Your output should be the lines of the entries below, exactly, from the first one through the line that holds "- 🤔 I’m looking for help with ...".

*** Begin section ***

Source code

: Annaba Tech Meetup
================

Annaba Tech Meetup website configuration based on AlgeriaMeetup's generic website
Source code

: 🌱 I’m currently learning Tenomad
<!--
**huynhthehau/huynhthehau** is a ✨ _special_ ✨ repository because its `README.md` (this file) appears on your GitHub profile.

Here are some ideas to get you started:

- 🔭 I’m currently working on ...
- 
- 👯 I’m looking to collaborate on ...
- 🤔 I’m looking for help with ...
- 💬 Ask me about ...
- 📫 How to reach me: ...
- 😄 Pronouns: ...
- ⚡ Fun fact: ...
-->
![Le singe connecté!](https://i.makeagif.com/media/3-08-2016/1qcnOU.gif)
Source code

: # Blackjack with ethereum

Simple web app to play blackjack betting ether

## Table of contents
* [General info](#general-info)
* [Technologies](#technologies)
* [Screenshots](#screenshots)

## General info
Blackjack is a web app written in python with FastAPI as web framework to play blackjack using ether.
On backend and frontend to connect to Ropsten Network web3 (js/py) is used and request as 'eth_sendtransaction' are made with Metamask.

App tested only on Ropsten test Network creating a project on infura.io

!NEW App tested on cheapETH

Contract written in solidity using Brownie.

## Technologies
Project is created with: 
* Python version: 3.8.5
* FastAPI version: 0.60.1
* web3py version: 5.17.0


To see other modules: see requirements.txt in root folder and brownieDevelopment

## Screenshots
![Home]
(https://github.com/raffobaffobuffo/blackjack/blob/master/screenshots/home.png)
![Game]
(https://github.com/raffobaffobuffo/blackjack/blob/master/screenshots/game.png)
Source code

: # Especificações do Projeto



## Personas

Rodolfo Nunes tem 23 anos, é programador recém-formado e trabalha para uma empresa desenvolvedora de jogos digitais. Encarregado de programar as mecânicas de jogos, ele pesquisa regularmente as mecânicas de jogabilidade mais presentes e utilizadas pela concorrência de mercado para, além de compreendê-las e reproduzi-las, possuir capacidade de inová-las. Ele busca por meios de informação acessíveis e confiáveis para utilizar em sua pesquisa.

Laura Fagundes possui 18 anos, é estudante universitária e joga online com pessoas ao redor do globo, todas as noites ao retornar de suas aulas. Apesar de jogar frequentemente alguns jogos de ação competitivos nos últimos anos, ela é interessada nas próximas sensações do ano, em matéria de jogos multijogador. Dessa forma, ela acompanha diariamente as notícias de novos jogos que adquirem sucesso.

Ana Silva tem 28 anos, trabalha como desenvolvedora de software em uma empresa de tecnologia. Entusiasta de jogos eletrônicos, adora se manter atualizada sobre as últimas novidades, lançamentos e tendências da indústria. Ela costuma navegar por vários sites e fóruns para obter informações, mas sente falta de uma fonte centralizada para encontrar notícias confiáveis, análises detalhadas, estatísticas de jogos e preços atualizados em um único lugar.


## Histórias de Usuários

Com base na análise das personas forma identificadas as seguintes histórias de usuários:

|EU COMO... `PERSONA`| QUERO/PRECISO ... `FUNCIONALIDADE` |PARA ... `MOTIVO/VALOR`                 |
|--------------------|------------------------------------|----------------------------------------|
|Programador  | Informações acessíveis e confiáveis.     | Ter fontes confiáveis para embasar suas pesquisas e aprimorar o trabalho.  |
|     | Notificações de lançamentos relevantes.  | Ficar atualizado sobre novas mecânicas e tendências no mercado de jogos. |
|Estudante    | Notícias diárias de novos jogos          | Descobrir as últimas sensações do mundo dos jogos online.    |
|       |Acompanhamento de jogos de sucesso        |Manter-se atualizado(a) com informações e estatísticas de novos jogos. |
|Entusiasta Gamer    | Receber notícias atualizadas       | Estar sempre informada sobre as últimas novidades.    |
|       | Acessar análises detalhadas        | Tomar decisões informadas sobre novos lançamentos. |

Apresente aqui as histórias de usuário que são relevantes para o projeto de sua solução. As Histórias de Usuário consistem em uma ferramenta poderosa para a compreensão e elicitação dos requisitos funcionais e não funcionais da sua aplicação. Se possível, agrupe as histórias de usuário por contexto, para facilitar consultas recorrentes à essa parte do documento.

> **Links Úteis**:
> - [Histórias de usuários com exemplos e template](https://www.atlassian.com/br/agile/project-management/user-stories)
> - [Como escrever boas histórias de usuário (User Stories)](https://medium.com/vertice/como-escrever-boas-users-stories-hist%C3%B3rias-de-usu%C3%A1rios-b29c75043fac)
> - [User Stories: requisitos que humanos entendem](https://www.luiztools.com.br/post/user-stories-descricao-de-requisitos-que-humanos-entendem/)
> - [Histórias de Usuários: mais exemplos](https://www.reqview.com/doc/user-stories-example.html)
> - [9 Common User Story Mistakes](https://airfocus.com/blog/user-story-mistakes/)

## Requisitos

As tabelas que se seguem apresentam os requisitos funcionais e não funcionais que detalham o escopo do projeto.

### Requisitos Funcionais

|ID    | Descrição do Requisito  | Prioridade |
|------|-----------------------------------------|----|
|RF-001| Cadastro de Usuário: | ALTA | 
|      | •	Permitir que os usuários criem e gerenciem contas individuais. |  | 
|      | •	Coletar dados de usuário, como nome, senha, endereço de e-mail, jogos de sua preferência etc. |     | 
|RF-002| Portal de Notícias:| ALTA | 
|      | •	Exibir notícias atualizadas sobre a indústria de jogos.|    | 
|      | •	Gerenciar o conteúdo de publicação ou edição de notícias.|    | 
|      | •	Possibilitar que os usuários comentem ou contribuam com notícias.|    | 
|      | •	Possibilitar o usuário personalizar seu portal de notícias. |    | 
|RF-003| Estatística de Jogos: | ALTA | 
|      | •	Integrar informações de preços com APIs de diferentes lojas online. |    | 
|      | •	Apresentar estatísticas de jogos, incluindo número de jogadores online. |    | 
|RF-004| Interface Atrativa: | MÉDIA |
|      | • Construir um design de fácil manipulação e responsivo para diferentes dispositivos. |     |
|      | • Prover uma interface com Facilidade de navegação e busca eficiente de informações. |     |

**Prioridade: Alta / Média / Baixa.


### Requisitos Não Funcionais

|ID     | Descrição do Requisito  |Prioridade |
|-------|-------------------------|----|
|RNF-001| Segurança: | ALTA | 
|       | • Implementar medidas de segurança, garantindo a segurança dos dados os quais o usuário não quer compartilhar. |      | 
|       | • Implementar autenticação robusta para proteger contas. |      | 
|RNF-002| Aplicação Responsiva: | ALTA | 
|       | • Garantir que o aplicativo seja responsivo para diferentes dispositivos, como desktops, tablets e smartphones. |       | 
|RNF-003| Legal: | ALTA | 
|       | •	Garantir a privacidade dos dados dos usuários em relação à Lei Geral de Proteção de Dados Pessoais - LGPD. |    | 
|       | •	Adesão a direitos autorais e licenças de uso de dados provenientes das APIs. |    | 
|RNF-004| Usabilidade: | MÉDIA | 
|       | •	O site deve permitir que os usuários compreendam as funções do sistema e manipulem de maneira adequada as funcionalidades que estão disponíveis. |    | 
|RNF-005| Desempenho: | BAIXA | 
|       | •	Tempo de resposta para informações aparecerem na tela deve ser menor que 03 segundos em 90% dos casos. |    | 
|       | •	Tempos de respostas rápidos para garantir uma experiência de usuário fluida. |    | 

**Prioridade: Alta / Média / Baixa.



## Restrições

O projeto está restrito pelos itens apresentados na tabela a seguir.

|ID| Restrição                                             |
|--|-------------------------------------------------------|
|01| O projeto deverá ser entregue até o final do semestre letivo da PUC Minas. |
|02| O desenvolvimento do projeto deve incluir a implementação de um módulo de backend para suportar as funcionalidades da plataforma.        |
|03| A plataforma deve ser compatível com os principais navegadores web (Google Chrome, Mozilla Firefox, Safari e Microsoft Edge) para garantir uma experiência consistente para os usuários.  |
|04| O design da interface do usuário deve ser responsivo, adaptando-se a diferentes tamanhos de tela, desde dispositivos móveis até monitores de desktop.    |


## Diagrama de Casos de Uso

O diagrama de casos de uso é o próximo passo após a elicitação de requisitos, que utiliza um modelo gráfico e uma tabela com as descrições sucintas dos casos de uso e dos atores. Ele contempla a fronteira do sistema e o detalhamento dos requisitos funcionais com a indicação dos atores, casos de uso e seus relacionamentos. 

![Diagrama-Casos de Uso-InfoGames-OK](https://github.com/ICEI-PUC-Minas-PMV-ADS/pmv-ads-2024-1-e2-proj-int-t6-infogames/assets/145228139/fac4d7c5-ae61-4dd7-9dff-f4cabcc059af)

*** End section ***

* _TASK OUTPUT_
Source code

: Annaba Tech Meetup
================

Annaba Tech Meetup website configuration based on AlgeriaMeetup's generic website
Source code

: 🌱 I’m currently learning Tenomad
<!--
**huynhthehau/huynhthehau** is a ✨ _special_ ✨ repository because its `README.md` (this file) appears on your GitHub profile.

Here are some ideas to get you started:

- 🔭 I’m currently working on ...
- 
- 👯 I’m looking to collaborate on ...
- 🤔 I’m looking for help with ...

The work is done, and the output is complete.